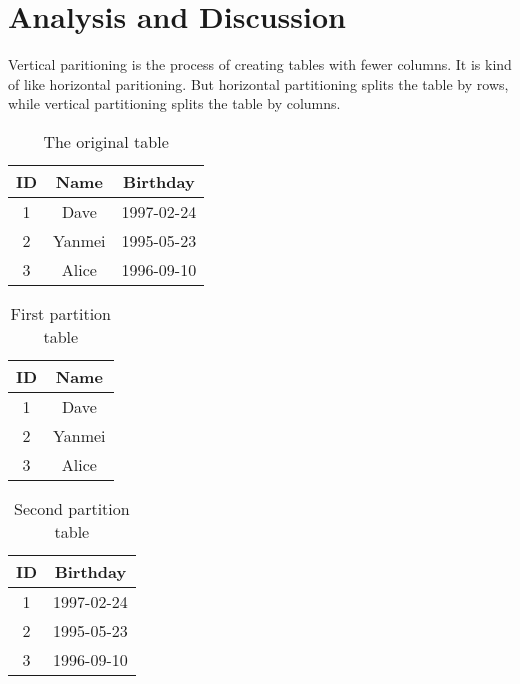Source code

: \documentclass[12pt, a4paper]{article}
\begin{document}
\section{Analysis and Discussion}

Vertical paritioning is the process of creating tables with fewer columns.\cite{wiki2} It is kind of like horizontal paritioning. But horizontal partitioning splits the table by rows, while vertical partitioning splits the table by columns.

\begin{table}[H]
\centering
\caption{The original table}\label{tab:tab}
\begin{tabular}{ccc}
  \toprule
  ID &Name &Birthday\\
  \midrule
  1 &Dave &1997-02-24\\
  2 &Yanmei &1995-05-23\\
  3 &Alice &1996-09-10\\
  \bottomrule
\end{tabular}
\end{table}

\begin{minipage}[t]{0.5\linewidth}
  \begin{table}[H]
    \centering
    \caption{First partition table}\label{tab:stab1}
    \begin{tabular}{cc}
      \toprule
      ID &Name\\
      \midrule
      1 &Dave \\
      2 &Yanmei\\
      3 &Alice\\
      \bottomrule
    \end{tabular}
  \end{table}
\end{minipage}
\begin{minipage}[t]{0.5\linewidth}

\begin{table}[H]
\centering
\caption{Second partition table}\label{tab:stab2}
\begin{tabular}{cc}
  \toprule
  ID &Birthday\\
  \midrule
  1  &1997-02-24\\
  2  &1995-05-23\\
  3  &1996-09-10\\
  \bottomrule
\end{tabular}
\end{table}
\end{minipage}
\end{document}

◇ ◇ ◇

** Exercise brief **
Retype every record above exactly as written, but leave out the pictures.

** Response for this exercise **
Source code

: \documentclass[12pt, a4paper]{article}
\begin{document}
\section{Analysis and Discussion}

Vertical paritioning is the process of creating tables with fewer columns.\cite{wiki2} It is kind of like horizontal paritioning. But horizontal partitioning splits the table by rows, while vertical partitioning splits the table by columns.

\begin{table}[H]
\centering
\caption{The original table}\label{tab:tab}
\begin{tabular}{ccc}
  \toprule
  ID &Name &Birthday\\
  \midrule
  1 &Dave &1997-02-24\\
  2 &Yanmei &1995-05-23\\
  3 &Alice &1996-09-10\\
  \bottomrule
\end{tabular}
\end{table}

\begin{minipage}[t]{0.5\linewidth}
  \begin{table}[H]
    \centering
    \caption{First partition table}\label{tab:stab1}
    \begin{tabular}{cc}
      \toprule
      ID &Name\\
      \midrule
      1 &Dave \\
      2 &Yanmei\\
      3 &Alice\\
      \bottomrule
    \end{tabular}
  \end{table}
\end{minipage}
\begin{minipage}[t]{0.5\linewidth}

\begin{table}[H]
\centering
\caption{Second partition table}\label{tab:stab2}
\begin{tabular}{cc}
  \toprule
  ID &Birthday\\
  \midrule
  1  &1997-02-24\\
  2  &1995-05-23\\
  3  &1996-09-10\\
  \bottomrule
\end{tabular}
\end{table}
\end{minipage}
\end{document}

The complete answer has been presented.